- Work instruction -
Every line of the data is to be transcribed without error.

- Data excerpts -
>>>>>

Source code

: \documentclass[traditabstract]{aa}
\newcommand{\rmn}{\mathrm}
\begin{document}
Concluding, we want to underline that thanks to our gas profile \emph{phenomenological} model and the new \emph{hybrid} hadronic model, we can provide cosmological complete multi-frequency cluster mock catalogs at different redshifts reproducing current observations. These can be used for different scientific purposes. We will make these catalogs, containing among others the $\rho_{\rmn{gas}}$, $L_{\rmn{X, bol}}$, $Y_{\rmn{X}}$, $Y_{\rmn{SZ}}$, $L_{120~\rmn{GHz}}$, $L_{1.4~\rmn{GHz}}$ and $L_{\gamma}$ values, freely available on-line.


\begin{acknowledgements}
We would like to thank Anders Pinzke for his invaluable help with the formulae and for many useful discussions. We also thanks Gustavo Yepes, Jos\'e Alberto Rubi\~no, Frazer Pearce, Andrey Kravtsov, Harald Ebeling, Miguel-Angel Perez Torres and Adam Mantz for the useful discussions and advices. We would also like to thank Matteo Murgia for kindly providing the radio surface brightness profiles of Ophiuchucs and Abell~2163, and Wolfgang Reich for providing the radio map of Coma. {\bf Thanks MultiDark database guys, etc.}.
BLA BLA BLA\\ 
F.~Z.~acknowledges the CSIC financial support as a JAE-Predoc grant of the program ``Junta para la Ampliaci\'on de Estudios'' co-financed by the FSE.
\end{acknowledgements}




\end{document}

<<<<<

- Result for this exercise -
Source code

: \documentclass[traditabstract]{aa}
\newcommand{\rmn}{\mathrm}
\begin{document}
Concluding, we want to underline that thanks to our gas profile \emph{phenomenological} model and the new \emph{hybrid} hadronic model, we can provide cosmological complete multi-frequency cluster mock catalogs at different redshifts reproducing current observations. These can be used for different scientific purposes. We will make these catalogs, containing among others the $\rho_{\rmn{gas}}$, $L_{\rmn{X, bol}}$, $Y_{\rmn{X}}$, $Y_{\rmn{SZ}}$, $L_{120~\rmn{GHz}}$, $L_{1.4~\rmn{GHz}}$ and $L_{\gamma}$ values, freely available on-line.


\begin{acknowledgements}
We would like to thank Anders Pinzke for his invaluable help with the formulae and for many useful discussions. We also thanks Gustavo Yepes, Jos\'e Alberto Rubi\~no, Frazer Pearce, Andrey Kravtsov, Harald Ebeling, Miguel-Angel Perez Torres and Adam Mantz for the useful discussions and advices. We would also like to thank Matteo Murgia for kindly providing the radio surface brightness profiles of Ophiuchucs and Abell~2163, and Wolfgang Reich for providing the radio map of Coma. {\bf Thanks MultiDark database guys, etc.}.
BLA BLA BLA\\ 
F.~Z.~acknowledges the CSIC financial support as a JAE-Predoc grant of the program ``Junta para la Ampliaci\'on de Estudios'' co-financed by the FSE.
\end{acknowledgements}




\end{document}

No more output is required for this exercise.